# YOUR ASSIGNMENT
From the first line through the line containing "4. VSCodeを使って、GitHubからリポジトリをクローン", transcribe the records exactly and include no other lines.

# INPUT RECORDS
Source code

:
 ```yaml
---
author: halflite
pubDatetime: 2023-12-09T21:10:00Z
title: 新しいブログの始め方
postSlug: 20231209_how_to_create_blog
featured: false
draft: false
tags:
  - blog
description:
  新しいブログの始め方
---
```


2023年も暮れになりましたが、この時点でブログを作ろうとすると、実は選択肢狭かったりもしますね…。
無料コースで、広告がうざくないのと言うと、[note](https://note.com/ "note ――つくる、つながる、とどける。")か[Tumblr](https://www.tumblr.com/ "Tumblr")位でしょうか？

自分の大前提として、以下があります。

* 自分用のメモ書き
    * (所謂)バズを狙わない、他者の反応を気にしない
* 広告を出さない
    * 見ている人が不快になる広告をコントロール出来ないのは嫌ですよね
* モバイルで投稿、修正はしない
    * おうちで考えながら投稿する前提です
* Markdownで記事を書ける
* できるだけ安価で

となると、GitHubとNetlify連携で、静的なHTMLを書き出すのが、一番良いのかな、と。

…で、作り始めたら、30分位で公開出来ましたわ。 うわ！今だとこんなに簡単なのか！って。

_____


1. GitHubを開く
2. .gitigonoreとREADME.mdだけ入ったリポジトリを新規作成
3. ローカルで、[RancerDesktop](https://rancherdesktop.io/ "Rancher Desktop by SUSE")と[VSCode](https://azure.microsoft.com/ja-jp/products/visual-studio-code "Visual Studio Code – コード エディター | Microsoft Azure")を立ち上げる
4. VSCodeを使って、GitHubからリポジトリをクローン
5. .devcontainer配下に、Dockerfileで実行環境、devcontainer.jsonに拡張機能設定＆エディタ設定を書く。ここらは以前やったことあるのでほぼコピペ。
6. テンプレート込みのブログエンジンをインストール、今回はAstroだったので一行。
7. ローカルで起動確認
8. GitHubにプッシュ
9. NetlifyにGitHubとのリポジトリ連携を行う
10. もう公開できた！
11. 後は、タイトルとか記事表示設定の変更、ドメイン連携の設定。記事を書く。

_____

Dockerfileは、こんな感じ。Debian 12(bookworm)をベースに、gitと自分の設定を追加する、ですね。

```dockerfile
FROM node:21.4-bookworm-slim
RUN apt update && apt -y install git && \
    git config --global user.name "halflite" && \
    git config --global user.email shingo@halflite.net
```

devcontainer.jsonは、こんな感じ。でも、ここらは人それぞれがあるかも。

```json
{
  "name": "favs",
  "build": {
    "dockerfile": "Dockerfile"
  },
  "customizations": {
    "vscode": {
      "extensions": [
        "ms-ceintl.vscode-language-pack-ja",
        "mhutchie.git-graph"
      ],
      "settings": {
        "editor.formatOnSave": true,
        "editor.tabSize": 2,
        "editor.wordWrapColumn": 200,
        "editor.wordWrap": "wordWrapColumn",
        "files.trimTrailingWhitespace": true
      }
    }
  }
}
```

# ANSWER TO THIS EXERCISE
Source code

:
 ```yaml
---
author: halflite
pubDatetime: 2023-12-09T21:10:00Z
title: 新しいブログの始め方
postSlug: 20231209_how_to_create_blog
featured: false
draft: false
tags:
  - blog
description:
  新しいブログの始め方
---
```


2023年も暮れになりましたが、この時点でブログを作ろうとすると、実は選択肢狭かったりもしますね…。
無料コースで、広告がうざくないのと言うと、[note](https://note.com/ "note ――つくる、つながる、とどける。")か[Tumblr](https://www.tumblr.com/ "Tumblr")位でしょうか？

自分の大前提として、以下があります。

* 自分用のメモ書き
    * (所謂)バズを狙わない、他者の反応を気にしない
* 広告を出さない
    * 見ている人が不快になる広告をコントロール出来ないのは嫌ですよね
* モバイルで投稿、修正はしない
    * おうちで考えながら投稿する前提です
* Markdownで記事を書ける
* できるだけ安価で

となると、GitHubとNetlify連携で、静的なHTMLを書き出すのが、一番良いのかな、と。

…で、作り始めたら、30分位で公開出来ましたわ。 うわ！今だとこんなに簡単なのか！って。

_____


1. GitHubを開く
2. .gitigonoreとREADME.mdだけ入ったリポジトリを新規作成
3. ローカルで、[RancerDesktop](https://rancherdesktop.io/ "Rancher Desktop by SUSE")と[VSCode](https://azure.microsoft.com/ja-jp/products/visual-studio-code "Visual Studio Code – コード エディター | Microsoft Azure")を立ち上げる
4. VSCodeを使って、GitHubからリポジトリをクローン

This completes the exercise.